Intra- and inter-radiation therapist reproducibility of daily isocenter verification using prostatic fiducial markers.

BACKGROUND: We sought to determine the intra- and inter-radiation therapist reproducibility of a previously established matching technique for daily verification and correction of isocenter position relative to intraprostatic fiducial markers (FM). MATERIALS AND METHODS: With the patient in the treatment position, anterior-posterior and left lateral electronic images are acquired on an amorphous silicon flat panel electronic portal imaging device. After each portal image is acquired, the therapist manually translates and aligns the fiducial markers in the image to the marker contours on the digitally reconstructed radiograph. The distances between the planned and actual isocenter location is displayed.

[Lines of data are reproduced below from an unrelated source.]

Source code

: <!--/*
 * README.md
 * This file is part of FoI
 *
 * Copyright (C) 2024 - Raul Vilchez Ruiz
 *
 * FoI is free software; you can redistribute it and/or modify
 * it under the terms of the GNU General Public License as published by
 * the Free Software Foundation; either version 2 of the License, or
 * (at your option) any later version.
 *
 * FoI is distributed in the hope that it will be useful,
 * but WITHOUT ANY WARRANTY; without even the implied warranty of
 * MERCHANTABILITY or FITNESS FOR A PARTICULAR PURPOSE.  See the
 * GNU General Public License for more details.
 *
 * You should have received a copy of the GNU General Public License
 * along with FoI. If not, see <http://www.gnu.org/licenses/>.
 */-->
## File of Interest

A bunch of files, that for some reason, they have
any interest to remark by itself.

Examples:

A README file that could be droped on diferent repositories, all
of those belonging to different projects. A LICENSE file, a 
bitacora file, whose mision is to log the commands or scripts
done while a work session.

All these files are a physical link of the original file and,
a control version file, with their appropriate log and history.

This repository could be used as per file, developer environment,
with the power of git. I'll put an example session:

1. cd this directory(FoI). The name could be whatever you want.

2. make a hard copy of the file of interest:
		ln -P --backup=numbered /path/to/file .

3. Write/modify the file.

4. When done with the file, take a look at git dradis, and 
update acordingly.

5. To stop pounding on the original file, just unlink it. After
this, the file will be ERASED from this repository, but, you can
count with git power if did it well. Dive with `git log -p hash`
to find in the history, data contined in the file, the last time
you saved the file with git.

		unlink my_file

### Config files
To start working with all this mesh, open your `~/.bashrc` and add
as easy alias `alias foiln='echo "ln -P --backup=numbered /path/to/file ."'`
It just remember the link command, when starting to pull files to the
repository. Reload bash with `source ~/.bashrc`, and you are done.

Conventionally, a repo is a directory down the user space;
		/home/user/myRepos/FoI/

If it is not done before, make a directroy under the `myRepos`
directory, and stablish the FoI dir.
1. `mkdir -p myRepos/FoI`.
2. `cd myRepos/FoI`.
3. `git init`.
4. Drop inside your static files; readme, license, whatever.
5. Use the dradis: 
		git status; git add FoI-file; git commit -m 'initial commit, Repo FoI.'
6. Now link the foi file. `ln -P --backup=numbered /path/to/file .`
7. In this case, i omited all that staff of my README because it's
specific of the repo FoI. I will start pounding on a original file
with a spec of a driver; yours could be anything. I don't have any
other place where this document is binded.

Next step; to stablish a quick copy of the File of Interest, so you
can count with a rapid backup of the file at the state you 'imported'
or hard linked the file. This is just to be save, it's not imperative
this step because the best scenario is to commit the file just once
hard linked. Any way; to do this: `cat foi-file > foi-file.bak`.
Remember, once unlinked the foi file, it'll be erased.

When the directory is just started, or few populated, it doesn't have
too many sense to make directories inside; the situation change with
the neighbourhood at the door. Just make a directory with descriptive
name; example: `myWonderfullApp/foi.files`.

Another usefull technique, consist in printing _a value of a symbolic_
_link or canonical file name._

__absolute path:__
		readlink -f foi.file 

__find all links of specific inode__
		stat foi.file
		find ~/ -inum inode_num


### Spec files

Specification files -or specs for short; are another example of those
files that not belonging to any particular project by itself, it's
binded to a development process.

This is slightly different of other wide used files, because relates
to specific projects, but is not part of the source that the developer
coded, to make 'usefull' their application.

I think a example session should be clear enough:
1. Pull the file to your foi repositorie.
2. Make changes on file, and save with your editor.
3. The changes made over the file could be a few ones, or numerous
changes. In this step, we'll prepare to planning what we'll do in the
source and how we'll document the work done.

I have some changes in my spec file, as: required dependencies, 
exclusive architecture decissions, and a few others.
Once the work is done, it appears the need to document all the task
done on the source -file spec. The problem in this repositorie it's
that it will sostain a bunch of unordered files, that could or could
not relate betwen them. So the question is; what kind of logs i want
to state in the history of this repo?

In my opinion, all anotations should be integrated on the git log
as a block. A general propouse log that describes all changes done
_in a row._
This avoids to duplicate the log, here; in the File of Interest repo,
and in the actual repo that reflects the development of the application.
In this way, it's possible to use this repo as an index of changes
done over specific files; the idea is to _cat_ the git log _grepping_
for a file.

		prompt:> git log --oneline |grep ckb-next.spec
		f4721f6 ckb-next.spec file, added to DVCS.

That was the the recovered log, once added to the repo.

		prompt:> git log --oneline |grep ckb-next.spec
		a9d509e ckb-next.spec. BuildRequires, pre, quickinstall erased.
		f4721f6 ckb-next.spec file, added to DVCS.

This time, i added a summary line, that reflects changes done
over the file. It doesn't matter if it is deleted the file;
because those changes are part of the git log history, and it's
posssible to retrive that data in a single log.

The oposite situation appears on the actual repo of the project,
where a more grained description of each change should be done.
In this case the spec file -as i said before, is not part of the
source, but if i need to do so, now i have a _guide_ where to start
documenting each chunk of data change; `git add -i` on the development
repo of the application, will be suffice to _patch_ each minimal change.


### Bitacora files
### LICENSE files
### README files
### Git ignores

In order to determine the reproducibility of this technique, four therapists repeated and recorded this operation two separate times on 20 previously acquired portal image datasets from two patients. The data were analyzed to obtain the mean variability in the distances measured between and within observers. RESULTS: The mean and median intra-observer variability ranged from 0.4 to 0.7 mm and 0.3 to 0.6 mm respectively with a standard deviation of 0.4 to 1.0 mm. Inter-observer results were similar with a mean variability of 0.9 mm, a median of 0.6 mm, and a standard deviation of 0.7 mm. When using a 5 mm threshold, only 0.5% of treatments will undergo a table shift due to intra or inter-observer error, increasing to an error rate of 2.4% if this threshold were reduced to 3 mm. CONCLUSION: We have found high reproducibility with a previously established method for daily verification and correction of isocenter position relative to prostatic fiducial markers using electronic portal imaging.